In all the articles written so far on clerical abuse, there are really no reasons given for the high number of Roman Catholic priests who are accused of pedophile behavior. There may be a number of reasons. One to look at is obligatory celibacy. To be a priest, one has to accept the fact that celibacy becomes a lifetime requirement. In Australia in 2014, the Truth, Justice and Healing Council stated that obligatory celibacy was a major cause of the problems in the priesthood. This study was reported in the National Catholic Reporter in January 2015.

Celibacy itself is not the issue. It is the obligatory nature of the commitment. Who is willing to make this sacrifice? It appears that many who go to the seminary are immature and have little experience relating to women. They are not comfortable with women, in general. They have personal problems with their sexuality, and being a priest is a good place to avoid intimacy and not be questioned. They realize that they can express their sexual feelings by satisfying their attraction to younger, innocent children and not be caught, or that if they are caught, it will be covered up to avoid scandal for Mother Church.

Pedophile behavior is an addiction. Professional counselors did not recognize this as they tried to address those priests who were finally sent for treatment and sent them back to be reassigned.

Thomas Christian, Avon, Minn.

The writer is a retired criminal-justice specialist.

• • •

Whenever the Catholic Church has a negative headline, two suggestions that are almost always raised are that the church should ordain women and abolish mandatory celibacy (Readers Write, Aug. 24).
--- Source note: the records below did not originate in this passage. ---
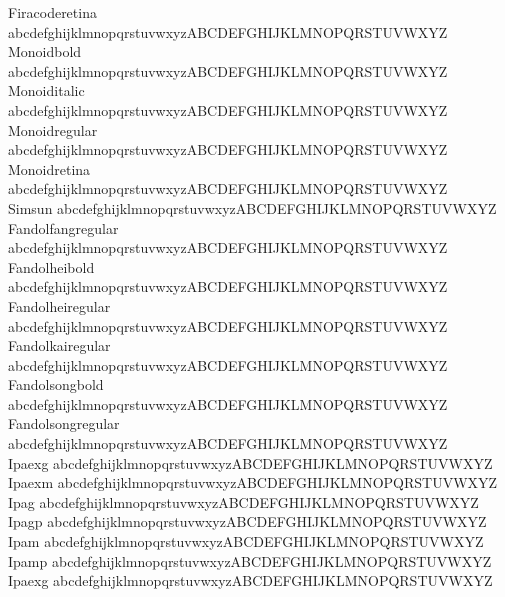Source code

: \begin{tabbing}
Firacoderetina \> {\mktsFontfileFiracoderetina{}abcdefghijklmnopqrstuvwxyzABCDEFGHIJKLMNOPQRSTUVWXYZ} \\
Monoidbold \> {\mktsFontfileMonoidbold{}abcdefghijklmnopqrstuvwxyzABCDEFGHIJKLMNOPQRSTUVWXYZ} \\
Monoiditalic \> {\mktsFontfileMonoiditalic{}abcdefghijklmnopqrstuvwxyzABCDEFGHIJKLMNOPQRSTUVWXYZ} \\
Monoidregular \> {\mktsFontfileMonoidregular{}abcdefghijklmnopqrstuvwxyzABCDEFGHIJKLMNOPQRSTUVWXYZ} \\
Monoidretina \> {\mktsFontfileMonoidretina{}abcdefghijklmnopqrstuvwxyzABCDEFGHIJKLMNOPQRSTUVWXYZ} \\
Simsun \> {\mktsFontfileSimsun{}abcdefghijklmnopqrstuvwxyzABCDEFGHIJKLMNOPQRSTUVWXYZ} \\
Fandolfangregular \> {\mktsFontfileFandolfangregular{}abcdefghijklmnopqrstuvwxyzABCDEFGHIJKLMNOPQRSTUVWXYZ} \\
Fandolheibold \> {\mktsFontfileFandolheibold{}abcdefghijklmnopqrstuvwxyzABCDEFGHIJKLMNOPQRSTUVWXYZ} \\
Fandolheiregular \> {\mktsFontfileFandolheiregular{}abcdefghijklmnopqrstuvwxyzABCDEFGHIJKLMNOPQRSTUVWXYZ} \\
Fandolkairegular \> {\mktsFontfileFandolkairegular{}abcdefghijklmnopqrstuvwxyzABCDEFGHIJKLMNOPQRSTUVWXYZ} \\
Fandolsongbold \> {\mktsFontfileFandolsongbold{}abcdefghijklmnopqrstuvwxyzABCDEFGHIJKLMNOPQRSTUVWXYZ} \\
Fandolsongregular \> {\mktsFontfileFandolsongregular{}abcdefghijklmnopqrstuvwxyzABCDEFGHIJKLMNOPQRSTUVWXYZ} \\
Ipaexg \> {\mktsFontfileIpaexg{}abcdefghijklmnopqrstuvwxyzABCDEFGHIJKLMNOPQRSTUVWXYZ} \\
Ipaexm \> {\mktsFontfileIpaexm{}abcdefghijklmnopqrstuvwxyzABCDEFGHIJKLMNOPQRSTUVWXYZ} \\
Ipag \> {\mktsFontfileIpag{}abcdefghijklmnopqrstuvwxyzABCDEFGHIJKLMNOPQRSTUVWXYZ} \\
Ipagp \> {\mktsFontfileIpagp{}abcdefghijklmnopqrstuvwxyzABCDEFGHIJKLMNOPQRSTUVWXYZ} \\
Ipam \> {\mktsFontfileIpam{}abcdefghijklmnopqrstuvwxyzABCDEFGHIJKLMNOPQRSTUVWXYZ} \\
Ipamp \> {\mktsFontfileIpamp{}abcdefghijklmnopqrstuvwxyzABCDEFGHIJKLMNOPQRSTUVWXYZ} \\
Ipaexg \> {\mktsFontfileIpaexg{}abcdefghijklmnopqrstuvwxyzABCDEFGHIJKLMNOPQRSTUVWXYZ} \\

\end{tabbing}
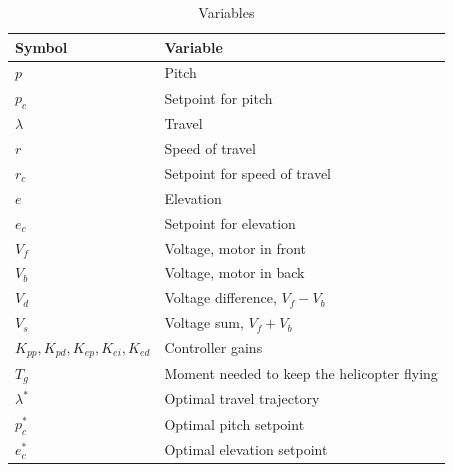 \begin{table}[ht]
    \centering
    \caption{Variables}
    \begin{tabular}{ll}
    \hline
    Symbol & Variable \\
    \hline
    $p$                    & Pitch \\
    $p_c$                  & Setpoint for pitch \\
    $\lambda$              & Travel \\
    $r$                    & Speed of travel \\
    $r_c$                  & Setpoint for speed of travel \\
    $e$                    & Elevation \\
    $e_c$                  & Setpoint for elevation \\
    $V_f$                  & Voltage, motor in front \\
    $V_b$                  & Voltage, motor in back \\
    $V_d$                  & Voltage difference, $V_f - V_b$ \\
    $V_s$                  & Voltage sum, $V_f + V_b$ \\
    $K_{pp},K_{pd},K_{ep},K_{ei}, K_{ed}$ & Controller gains \\
    $T_g$                  & Moment needed to keep the helicopter flying \\
    $\lambda^*$        & Optimal travel trajectory \\
    $p_c^*$               & Optimal pitch setpoint \\
    $e_c^*$               & Optimal elevation setpoint \\
    \hline
    \end{tabular}
    \label{tab:variables}
\end{table}
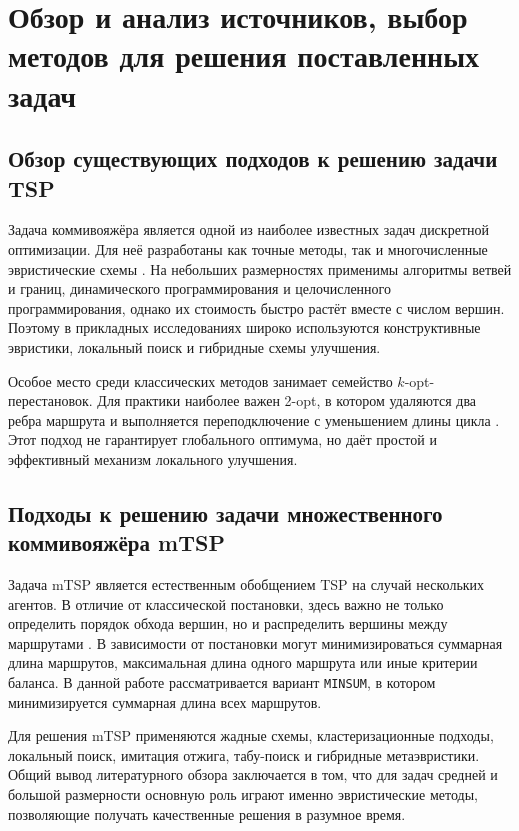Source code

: \documentclass[a4paper,12pt]{article}
\begin{document}
\section{Обзор и анализ источников, выбор методов для решения поставленных задач}

\subsection{Обзор существующих подходов к решению задачи TSP}

Задача коммивояжёра является одной из наиболее известных задач дискретной оптимизации. Для неё разработаны как точные методы, так и многочисленные эвристические схемы \cite{little1963,junger1995}. На небольших размерностях применимы алгоритмы ветвей и границ, динамического программирования и целочисленного программирования, однако их стоимость быстро растёт вместе с числом вершин. Поэтому в прикладных исследованиях широко используются конструктивные эвристики, локальный поиск и гибридные схемы улучшения.

Особое место среди классических методов занимает семейство \(k\)-opt-перестановок. Для практики наиболее важен 2-opt, в котором удаляются два ребра маршрута и выполняется переподключение с уменьшением длины цикла \cite{croes1958}. Этот подход не гарантирует глобального оптимума, но даёт простой и эффективный механизм локального улучшения.

\subsection{Подходы к решению задачи множественного коммивояжёра mTSP}

Задача mTSP является естественным обобщением TSP на случай нескольких агентов. В отличие от классической постановки, здесь важно не только определить порядок обхода вершин, но и распределить вершины между маршрутами \cite{bektas2006,russell1977}. В зависимости от постановки могут минимизироваться суммарная длина маршрутов, максимальная длина одного маршрута или иные критерии баланса. В данной работе рассматривается вариант \texttt{MINSUM}, в котором минимизируется суммарная длина всех маршрутов.

Для решения mTSP применяются жадные схемы, кластеризационные подходы, локальный поиск, имитация отжига, табу-поиск и гибридные метаэвристики. Общий вывод литературного обзора заключается в том, что для задач средней и большой размерности основную роль играют именно эвристические методы, позволяющие получать качественные решения в разумное время.
\end{document}
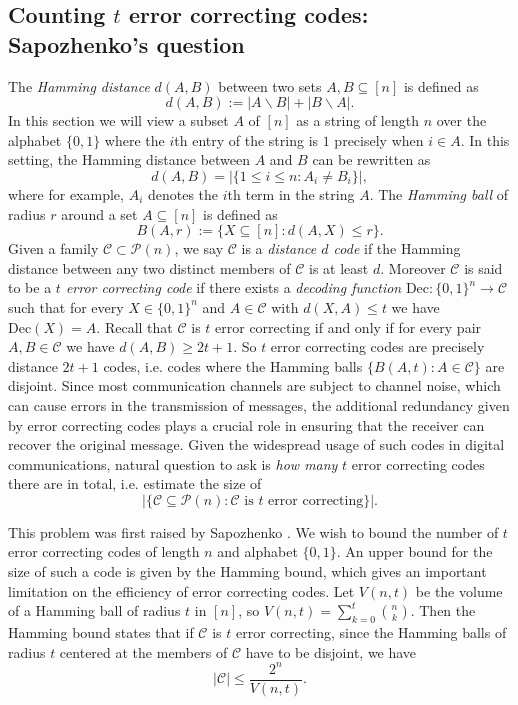 \documentclass[11pt]{article}
\numberwithin{equation}{section}
\begin{document}
\subsection{Counting $t$ error correcting codes: Sapozhenko's question}
\label{errorcodescountingsubsection}
The \emph{Hamming distance} $d(A,B)$ between two sets $A,B\subseteq [n]$ is defined as 
$$d(A,B):=|A\backslash B|+|B\backslash A|.$$ 
In this section we will view a subset $A$ of $[n]$ as a string of length $n$ over the alphabet $\{0,1\}$ where the $i$th entry of the string is $1$ precisely when $i \in A$. 
In this setting, the Hamming distance between $A$ and $B$ can be rewritten as $$d(A,B)=|\{1\leq i \leq n : A_i\ne B_i\}|,$$ where for example, $A_i$ denotes the $i$th term in the string $A$.
The \emph{Hamming ball} of radius $r$ around a set $A\subseteq [n]$ is defined as 
$$B(A,r):=\{X\subseteq [n] : d(A,X)\leq r\}.$$
Given a family $\mathcal{C}\subset \mathcal{P}(n)$, we say $\mathcal{C}$ is a \emph{distance $d$ code} if the Hamming distance between any two distinct members of $\mathcal{C}$ is at least $d$. Moreover $\mathcal{C}$ is said to be a \emph{$t$ error correcting code} if there exists a \emph{decoding function} $\text{Dec}:\{0,1\}^n\to\mathcal{C}$ such that for every $X\in\{0,1\}^n$ and $A\in\mathcal{C}$ with $d(X,A)\leq t$ we have $\text{Dec}(X)=A$. Recall that $\mathcal{C}$ is $t$ error correcting if and only if for every pair $A,B\in\mathcal{C}$ we have $d(A,B)\geq 2t+1$. So $t$ error correcting codes are precisely distance $2t+1$ codes, i.e. codes where the Hamming balls $\{B(A,t):A\in\mathcal{C}\}$ are disjoint.  Since most communication channels are subject to channel noise, which can cause errors in the transmission of messages, the additional redundancy given by error correcting codes plays a crucial role in ensuring that the receiver can recover the original message. Given the widespread usage of such codes in digital communications, natural question to ask is  \emph{how many}  $t$ error correcting codes there are in total, i.e. estimate the size of $$|\{\mathcal{C}\subseteq \mathcal{P}(n) : \mathcal{C} \text{ is } t \text{ error correcting}\}|.$$


This problem was first raised by Sapozhenko \cite{saponew}.
We wish to bound the number of $t$ error correcting codes of length $n$ and alphabet $\{0,1\}$. An upper bound for the size of such a code is given by the Hamming bound, which gives an important limitation on the efficiency of error correcting codes. Let $V(n,t)$ be the volume of a Hamming ball of radius $t$ in $[n]$, so $V(n,t)=\sum_{k=0}^t \binom{n}{k}$. Then the Hamming bound states that if $\mathcal{C}$ is $t$ error correcting,  since the Hamming balls of radius $t$ centered at the members of $\mathcal{C}$ have to be disjoint, we have $$|\mathcal{C}|\leq \frac{2^n}{V(n,t)}.$$
\end{document}
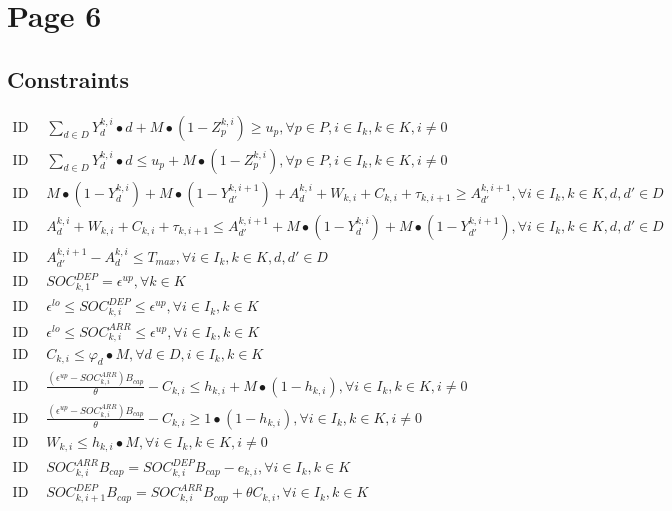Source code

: \documentclass[11pt]{ctexart}
\begin{document}
\section*{Page 6}

\subsection*{Constraints}
\begin{align}
    \text{ID 12: } & \sum_{d \in D} Y_{d}^{k,i} \bullet d + M \bullet (1 - Z_{p}^{k,i}) \geq u_p, \forall p \in P, i \in I_k, k \in K, i \neq 0 \tag{12} \\
    \text{ID 13: } & \sum_{d \in D} Y_{d}^{k,i} \bullet d \leq u_p + M \bullet (1 - Z_{p}^{k,i}), \forall p \in P, i \in I_k, k \in K, i \neq 0 \tag{13} \\
    \text{ID 14: } & M \bullet (1 - Y_{d}^{k,i}) + M \bullet (1 - Y_{d'}^{k,i+1}) + A_{d}^{k,i} + W_{k,i} + C_{k,i} + \tau_{k,i+1} \geq A_{d'}^{k,i+1}, \forall i \in I_k, k \in K, d, d' \in D \tag{14} \\
    \text{ID 15: } & A_{d}^{k,i} + W_{k,i} + C_{k,i} + \tau_{k,i+1} \leq A_{d'}^{k,i+1} + M \bullet (1 - Y_{d}^{k,i}) + M \bullet (1 - Y_{d'}^{k,i+1}), \forall i \in I_k, k \in K, d, d' \in D \tag{15} \\
    \text{ID 16: } & A_{d'}^{k,i+1} - A_{d}^{k,i} \leq T_{max}, \forall i \in I_k, k \in K, d, d' \in D \tag{16} \\
    \text{ID 17: } & SOC_{k,1}^{DEP} = \epsilon^{up}, \forall k \in K \tag{17} \\
    \text{ID 18: } & \epsilon^{lo} \leq SOC_{k,i}^{DEP} \leq \epsilon^{up}, \forall i \in I_k, k \in K \tag{18} \\
    \text{ID 19: } & \epsilon^{lo} \leq SOC_{k,i}^{ARR} \leq \epsilon^{up}, \forall i \in I_k, k \in K \tag{19} \\
    \text{ID 20: } & C_{k,i} \leq \varphi_d \bullet M, \forall d \in D, i \in I_k, k \in K \tag{20} \\
    \text{ID 21: } & \frac{(\epsilon^{up} - SOC_{k,i}^{ARR})B_{cap}}{\theta} - C_{k,i} \leq h_{k,i} + M \bullet (1 - h_{k,i}), \forall i \in I_k, k \in K, i \neq 0 \tag{21} \\
    \text{ID 22: } & \frac{(\epsilon^{up} - SOC_{k,i}^{ARR})B_{cap}}{\theta} - C_{k,i} \geq 1 \bullet (1 - h_{k,i}), \forall i \in I_k, k \in K, i \neq 0 \tag{22} \\
    \text{ID 23: } & W_{k,i} \leq h_{k,i} \bullet M, \forall i \in I_k, k \in K, i \neq 0 \tag{23} \\
    \text{ID 24: } & SOC_{k,i}^{ARR} B_{cap} = SOC_{k,i}^{DEP} B_{cap} - e_{k,i}, \forall i \in I_k, k \in K \tag{24} \\
    \text{ID 25: } & SOC_{k,i+1}^{DEP} B_{cap} = SOC_{k,i}^{ARR} B_{cap} + \theta C_{k,i}, \forall i \in I_k, k \in K \tag{25}
\end{align}
\end{document}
There is, however, little evidence to suggest that either of these ideas would solve the problems that led to the current sex abuse scandal.

Let’s look at celibacy. According to the U.S. Department of Health and Human services, 34 percent of all child sex abuse is perpetrated by family members, and nearly 70 percent of abusers are married. Additionally, numerous psychological studies have confirmed that absence of sexual intimacy is not a contributing factor to either pedophilia or child abuse.

But what about ordaining women? According to a 2004 study by John Jay College, the percentage of (male) Catholic priests alleged to have sexually abused minors since 1950 (about 4 percent) was not found to be any higher than that of other Christian denominations, and considerably less than that of public school teachers (greater than 9 percent).

The facts are clear: The presence of women or married men does not stop depraved individuals from abusing children.

Patrick Freese, St. Louis Park


Fund supplies instead. That would do some good.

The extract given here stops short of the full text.